Why December 10, 2025 Changed Everything for Canada!
What if the long-promised interest rate “pivot” was never coming—and December 10, 2025 was the moment the Bank of Canada quietly admitted it? On that day, the Bank held rates at 2.25% and signaled this level as the new normal, effectively shutting the door on hopes of a return to near-zero rates and exposing a massive structural problem: $2.3 trillion in residential mortgage debt is set to renew at rates many households simply cannot afford.
This is not a soft landing or a temporary adjustment; it is the delayed consequence of emergency pandemic-era policies that encouraged Canadians to borrow at historically low rates under the assurance that those conditions would last.
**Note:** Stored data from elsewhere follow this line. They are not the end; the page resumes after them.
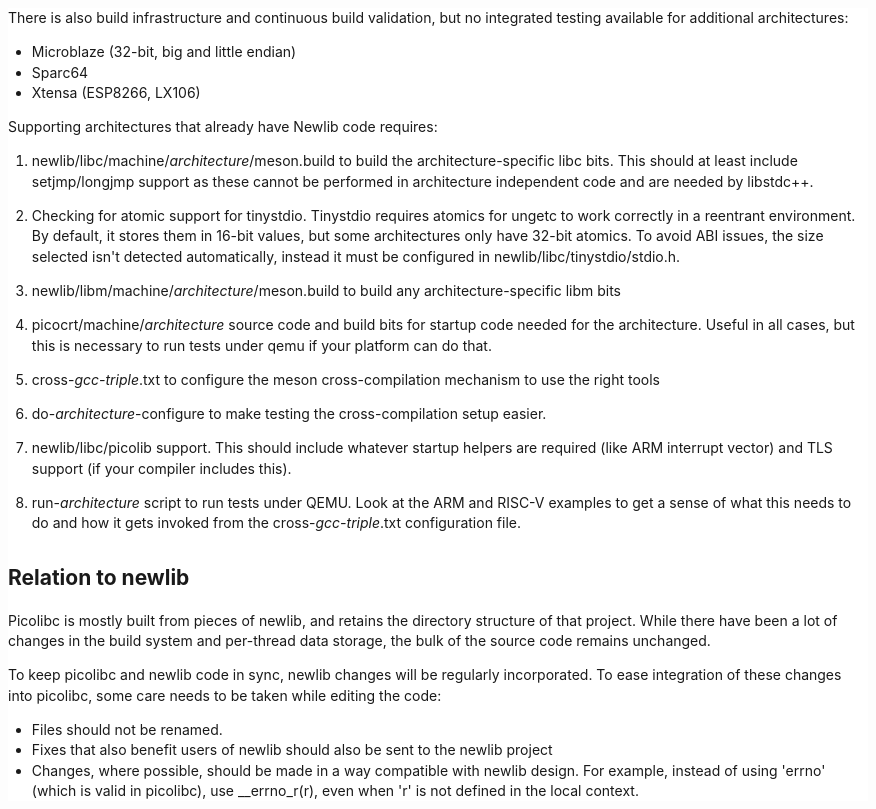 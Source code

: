 There is also build infrastructure and continuous build validation,
but no integrated testing available for additional architectures:

 * Microblaze (32-bit, big and little endian)
 * Sparc64
 * Xtensa (ESP8266, LX106)

Supporting architectures that already have Newlib code requires:

 1. newlib/libc/machine/_architecture_/meson.build to build the
    architecture-specific libc bits. This should at least include
    setjmp/longjmp support as these cannot be performed in
    architecture independent code and are needed by libstdc++.

 2. Checking for atomic support for tinystdio. Tinystdio requires
    atomics for ungetc to work correctly in a reentrant
    environment. By default, it stores them in 16-bit values, but
    some architectures only have 32-bit atomics. To avoid ABI
    issues, the size selected isn't detected automatically, instead
    it must be configured in newlib/libc/tinystdio/stdio.h.

 3. newlib/libm/machine/_architecture_/meson.build to build any
    architecture-specific libm bits

 4. picocrt/machine/_architecture_ source code and build bits
    for startup code needed for the architecture. Useful in all
    cases, but this is necessary to run tests under qemu if your
    platform can do that.

 5. cross-_gcc-triple_.txt to configure the meson cross-compilation
    mechanism to use the right tools

 6. do-_architecture_-configure to make testing the cross-compilation
    setup easier.

 7. newlib/libc/picolib support. This should include whatever startup
    helpers are required (like ARM interrupt vector) and TLS support
    (if your compiler includes this).

 8. run-_architecture_ script to run tests under QEMU. Look at the ARM
    and RISC-V examples to get a sense of what this needs to do and
    how it gets invoked from the cross-_gcc-triple_.txt configuration
    file.

## Relation to newlib

Picolibc is mostly built from pieces of newlib, and retains the
directory structure of that project. While there have been a lot of
changes in the build system and per-thread data storage, the bulk of
the source code remains unchanged.

To keep picolibc and newlib code in sync, newlib changes will be
regularly incorporated. To ease integration of these changes into
picolibc, some care needs to be taken while editing the code:

 * Files should not be renamed.
 * Fixes that also benefit users of newlib should also be sent to the
   newlib project
 * Changes, where possible, should be made in a way compatible with
   newlib design. For example, instead of using 'errno' (which is
   valid in picolibc), use __errno_r(r), even when 'r' is not defined
   in the local context.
While headline GDP growth of 2.6% in Q3 2025 was celebrated, the reality underneath was far darker—domestic demand was flat, meaning the average Canadian consumer is tapped out, living on credit, and increasingly vulnerable to default.
The roots of this crisis trace back to 2020–2021, when interest rates were slashed to 0.25% and variable mortgages were issued below 2%, fueling a housing boom built entirely on cheap debt. Those low rates were never meant to be permanent, but the debt they created was—and now, as mortgages renew at prime rates near 4.45%, households are facing payment shocks of $1,500–$2,000 per month or more. Mortgage delinquencies are already rising, consumer credit defaults are spreading, lending standards are tightening, and home prices are correcting, trapping borrowers with negative equity and no way out.
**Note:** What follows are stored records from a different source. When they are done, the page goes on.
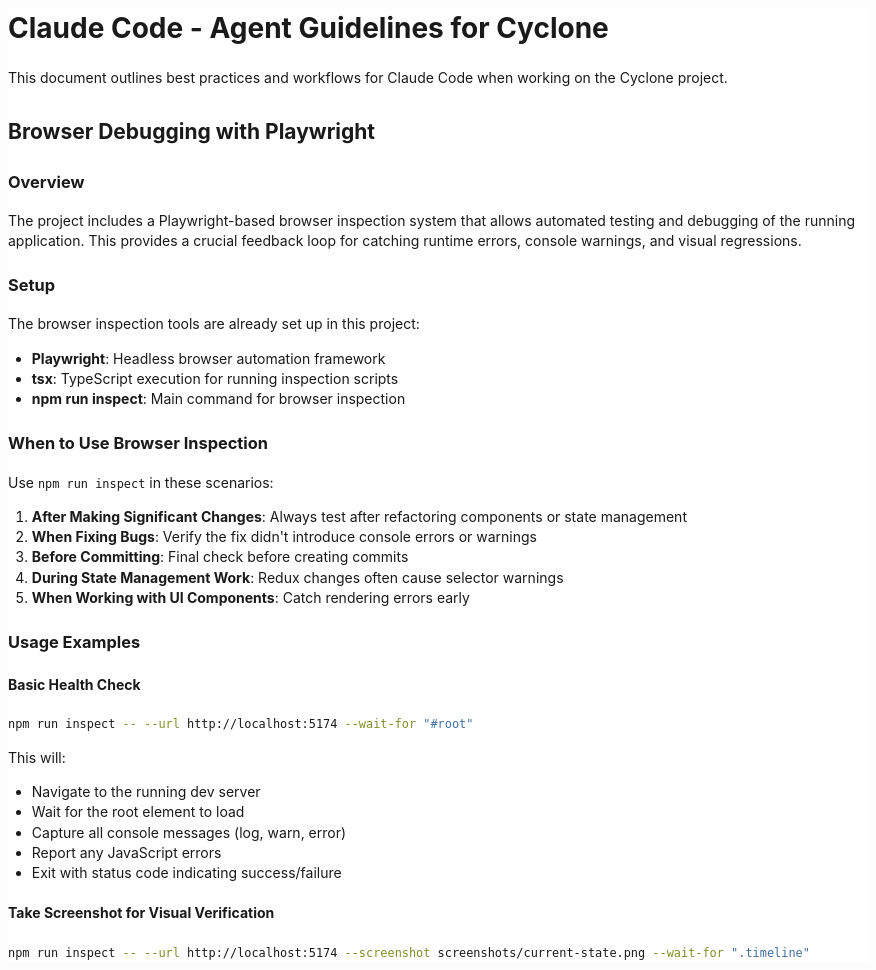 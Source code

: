 # Claude Code - Agent Guidelines for Cyclone

This document outlines best practices and workflows for Claude Code when working on the Cyclone project.

## Browser Debugging with Playwright

### Overview

The project includes a Playwright-based browser inspection system that allows automated testing and debugging of the running application. This provides a crucial feedback loop for catching runtime errors, console warnings, and visual regressions.

### Setup

The browser inspection tools are already set up in this project:
- **Playwright**: Headless browser automation framework
- **tsx**: TypeScript execution for running inspection scripts
- **npm run inspect**: Main command for browser inspection

### When to Use Browser Inspection

Use `npm run inspect` in these scenarios:

1. **After Making Significant Changes**: Always test after refactoring components or state management
2. **When Fixing Bugs**: Verify the fix didn't introduce console errors or warnings
3. **Before Committing**: Final check before creating commits
4. **During State Management Work**: Redux changes often cause selector warnings
5. **When Working with UI Components**: Catch rendering errors early

### Usage Examples

#### Basic Health Check

```bash
npm run inspect -- --url http://localhost:5174 --wait-for "#root"
```

This will:
- Navigate to the running dev server
- Wait for the root element to load
- Capture all console messages (log, warn, error)
- Report any JavaScript errors
- Exit with status code indicating success/failure

#### Take Screenshot for Visual Verification

```bash
npm run inspect -- --url http://localhost:5174 --screenshot screenshots/current-state.png --wait-for ".timeline"
```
The Bank of Canada has made its choice clear: defend the currency and control inflation, even if that means sacrificing housing and household balance sheets. With sticky inflation, record household debt (over 180% of disposable income), and external constraints from U.S. monetary policy, rate cuts are no longer a rescue plan—they were a narrative designed to buy time. The era of free money is over, the renewal wall is approaching fast, and what happens next will determine whether households adapt early or are forced to absorb the shock when the system reprices all at once.
The message is that the Bank of Canada is trapped: rising wages keep inflation sticky, households are already dangerously over-indebted with no financial buffer, and cutting rates while U.S. rates remain higher would weaken the Canadian dollar, raise import costs, and reignite inflation—so external pressures like U.S. policy and trade risks force the burden of adjustment onto ordinary Canadians.